- Opening Delimiter -

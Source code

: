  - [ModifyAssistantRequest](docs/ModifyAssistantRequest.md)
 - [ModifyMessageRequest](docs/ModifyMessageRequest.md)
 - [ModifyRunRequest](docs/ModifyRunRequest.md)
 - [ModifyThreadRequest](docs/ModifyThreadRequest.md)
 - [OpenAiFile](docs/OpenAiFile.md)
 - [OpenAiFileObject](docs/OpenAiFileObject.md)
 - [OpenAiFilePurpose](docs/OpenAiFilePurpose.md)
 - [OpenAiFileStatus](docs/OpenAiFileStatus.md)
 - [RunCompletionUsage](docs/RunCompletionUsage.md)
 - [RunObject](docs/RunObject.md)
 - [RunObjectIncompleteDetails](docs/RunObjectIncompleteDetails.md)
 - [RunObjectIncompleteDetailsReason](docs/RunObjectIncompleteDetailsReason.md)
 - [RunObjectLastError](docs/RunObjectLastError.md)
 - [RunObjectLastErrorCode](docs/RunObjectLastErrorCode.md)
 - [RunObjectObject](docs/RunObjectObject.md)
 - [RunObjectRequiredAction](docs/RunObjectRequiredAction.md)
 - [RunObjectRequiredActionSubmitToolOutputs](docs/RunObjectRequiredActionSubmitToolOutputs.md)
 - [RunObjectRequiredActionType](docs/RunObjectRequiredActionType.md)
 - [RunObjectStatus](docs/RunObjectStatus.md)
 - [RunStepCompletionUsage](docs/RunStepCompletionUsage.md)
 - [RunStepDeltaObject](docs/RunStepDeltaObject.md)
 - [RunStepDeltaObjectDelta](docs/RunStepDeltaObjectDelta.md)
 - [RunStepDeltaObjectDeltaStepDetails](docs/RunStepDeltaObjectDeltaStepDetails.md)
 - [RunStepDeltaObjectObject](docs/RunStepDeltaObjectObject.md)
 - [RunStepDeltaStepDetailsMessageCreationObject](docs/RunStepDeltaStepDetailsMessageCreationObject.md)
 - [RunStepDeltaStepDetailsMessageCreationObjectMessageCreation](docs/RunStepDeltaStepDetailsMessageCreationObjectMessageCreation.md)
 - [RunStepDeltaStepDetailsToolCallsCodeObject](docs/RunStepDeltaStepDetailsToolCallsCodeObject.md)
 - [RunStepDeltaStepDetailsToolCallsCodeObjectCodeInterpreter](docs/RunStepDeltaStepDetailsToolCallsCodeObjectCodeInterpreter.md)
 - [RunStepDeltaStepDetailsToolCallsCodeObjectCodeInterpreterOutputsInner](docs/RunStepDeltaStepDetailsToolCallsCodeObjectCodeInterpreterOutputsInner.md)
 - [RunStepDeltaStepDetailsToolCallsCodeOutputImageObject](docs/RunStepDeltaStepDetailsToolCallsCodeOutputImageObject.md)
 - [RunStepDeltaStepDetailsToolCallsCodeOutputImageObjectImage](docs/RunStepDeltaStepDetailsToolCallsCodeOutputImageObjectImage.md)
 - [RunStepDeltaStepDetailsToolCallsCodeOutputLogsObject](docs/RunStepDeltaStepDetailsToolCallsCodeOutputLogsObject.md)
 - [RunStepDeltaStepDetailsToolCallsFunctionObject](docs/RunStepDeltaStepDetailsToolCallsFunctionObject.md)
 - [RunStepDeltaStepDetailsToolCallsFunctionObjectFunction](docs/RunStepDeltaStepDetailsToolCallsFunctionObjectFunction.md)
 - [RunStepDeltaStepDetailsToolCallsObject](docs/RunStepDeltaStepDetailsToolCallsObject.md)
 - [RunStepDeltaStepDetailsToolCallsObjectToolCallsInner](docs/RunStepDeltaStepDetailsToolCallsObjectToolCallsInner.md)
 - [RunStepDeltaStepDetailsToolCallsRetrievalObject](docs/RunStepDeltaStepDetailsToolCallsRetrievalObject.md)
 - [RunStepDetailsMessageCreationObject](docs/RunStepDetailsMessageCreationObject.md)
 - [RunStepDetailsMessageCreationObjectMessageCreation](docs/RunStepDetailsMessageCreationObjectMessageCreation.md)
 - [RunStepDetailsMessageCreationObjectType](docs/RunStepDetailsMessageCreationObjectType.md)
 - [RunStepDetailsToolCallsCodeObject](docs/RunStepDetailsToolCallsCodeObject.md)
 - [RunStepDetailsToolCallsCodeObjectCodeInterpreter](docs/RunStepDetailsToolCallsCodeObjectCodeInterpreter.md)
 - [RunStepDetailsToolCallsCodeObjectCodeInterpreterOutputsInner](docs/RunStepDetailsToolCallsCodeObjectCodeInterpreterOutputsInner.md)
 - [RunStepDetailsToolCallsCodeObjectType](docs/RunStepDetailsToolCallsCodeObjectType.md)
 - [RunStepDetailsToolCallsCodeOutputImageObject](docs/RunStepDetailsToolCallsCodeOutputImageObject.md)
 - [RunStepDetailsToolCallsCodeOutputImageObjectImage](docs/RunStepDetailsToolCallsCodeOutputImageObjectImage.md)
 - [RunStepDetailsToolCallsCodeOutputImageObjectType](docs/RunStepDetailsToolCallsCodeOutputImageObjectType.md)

- Closing Delimiter -

Print every record exactly, so that each word matches what is written above.

◆ **COMPLETED TASK**
Source code

:  - [ModifyAssistantRequest](docs/ModifyAssistantRequest.md)
 - [ModifyMessageRequest](docs/ModifyMessageRequest.md)
 - [ModifyRunRequest](docs/ModifyRunRequest.md)
 - [ModifyThreadRequest](docs/ModifyThreadRequest.md)
 - [OpenAiFile](docs/OpenAiFile.md)
 - [OpenAiFileObject](docs/OpenAiFileObject.md)
 - [OpenAiFilePurpose](docs/OpenAiFilePurpose.md)
 - [OpenAiFileStatus](docs/OpenAiFileStatus.md)
 - [RunCompletionUsage](docs/RunCompletionUsage.md)
 - [RunObject](docs/RunObject.md)
 - [RunObjectIncompleteDetails](docs/RunObjectIncompleteDetails.md)
 - [RunObjectIncompleteDetailsReason](docs/RunObjectIncompleteDetailsReason.md)
 - [RunObjectLastError](docs/RunObjectLastError.md)
 - [RunObjectLastErrorCode](docs/RunObjectLastErrorCode.md)
 - [RunObjectObject](docs/RunObjectObject.md)
 - [RunObjectRequiredAction](docs/RunObjectRequiredAction.md)
 - [RunObjectRequiredActionSubmitToolOutputs](docs/RunObjectRequiredActionSubmitToolOutputs.md)
 - [RunObjectRequiredActionType](docs/RunObjectRequiredActionType.md)
 - [RunObjectStatus](docs/RunObjectStatus.md)
 - [RunStepCompletionUsage](docs/RunStepCompletionUsage.md)
 - [RunStepDeltaObject](docs/RunStepDeltaObject.md)
 - [RunStepDeltaObjectDelta](docs/RunStepDeltaObjectDelta.md)
 - [RunStepDeltaObjectDeltaStepDetails](docs/RunStepDeltaObjectDeltaStepDetails.md)
 - [RunStepDeltaObjectObject](docs/RunStepDeltaObjectObject.md)
 - [RunStepDeltaStepDetailsMessageCreationObject](docs/RunStepDeltaStepDetailsMessageCreationObject.md)
 - [RunStepDeltaStepDetailsMessageCreationObjectMessageCreation](docs/RunStepDeltaStepDetailsMessageCreationObjectMessageCreation.md)
 - [RunStepDeltaStepDetailsToolCallsCodeObject](docs/RunStepDeltaStepDetailsToolCallsCodeObject.md)
 - [RunStepDeltaStepDetailsToolCallsCodeObjectCodeInterpreter](docs/RunStepDeltaStepDetailsToolCallsCodeObjectCodeInterpreter.md)
 - [RunStepDeltaStepDetailsToolCallsCodeObjectCodeInterpreterOutputsInner](docs/RunStepDeltaStepDetailsToolCallsCodeObjectCodeInterpreterOutputsInner.md)
 - [RunStepDeltaStepDetailsToolCallsCodeOutputImageObject](docs/RunStepDeltaStepDetailsToolCallsCodeOutputImageObject.md)
 - [RunStepDeltaStepDetailsToolCallsCodeOutputImageObjectImage](docs/RunStepDeltaStepDetailsToolCallsCodeOutputImageObjectImage.md)
 - [RunStepDeltaStepDetailsToolCallsCodeOutputLogsObject](docs/RunStepDeltaStepDetailsToolCallsCodeOutputLogsObject.md)
 - [RunStepDeltaStepDetailsToolCallsFunctionObject](docs/RunStepDeltaStepDetailsToolCallsFunctionObject.md)
 - [RunStepDeltaStepDetailsToolCallsFunctionObjectFunction](docs/RunStepDeltaStepDetailsToolCallsFunctionObjectFunction.md)
 - [RunStepDeltaStepDetailsToolCallsObject](docs/RunStepDeltaStepDetailsToolCallsObject.md)
 - [RunStepDeltaStepDetailsToolCallsObjectToolCallsInner](docs/RunStepDeltaStepDetailsToolCallsObjectToolCallsInner.md)
 - [RunStepDeltaStepDetailsToolCallsRetrievalObject](docs/RunStepDeltaStepDetailsToolCallsRetrievalObject.md)
 - [RunStepDetailsMessageCreationObject](docs/RunStepDetailsMessageCreationObject.md)
 - [RunStepDetailsMessageCreationObjectMessageCreation](docs/RunStepDetailsMessageCreationObjectMessageCreation.md)
 - [RunStepDetailsMessageCreationObjectType](docs/RunStepDetailsMessageCreationObjectType.md)
 - [RunStepDetailsToolCallsCodeObject](docs/RunStepDetailsToolCallsCodeObject.md)
 - [RunStepDetailsToolCallsCodeObjectCodeInterpreter](docs/RunStepDetailsToolCallsCodeObjectCodeInterpreter.md)
 - [RunStepDetailsToolCallsCodeObjectCodeInterpreterOutputsInner](docs/RunStepDetailsToolCallsCodeObjectCodeInterpreterOutputsInner.md)
 - [RunStepDetailsToolCallsCodeObjectType](docs/RunStepDetailsToolCallsCodeObjectType.md)
 - [RunStepDetailsToolCallsCodeOutputImageObject](docs/RunStepDetailsToolCallsCodeOutputImageObject.md)
 - [RunStepDetailsToolCallsCodeOutputImageObjectImage](docs/RunStepDetailsToolCallsCodeOutputImageObjectImage.md)
 - [RunStepDetailsToolCallsCodeOutputImageObjectType](docs/RunStepDetailsToolCallsCodeOutputImageObjectType.md)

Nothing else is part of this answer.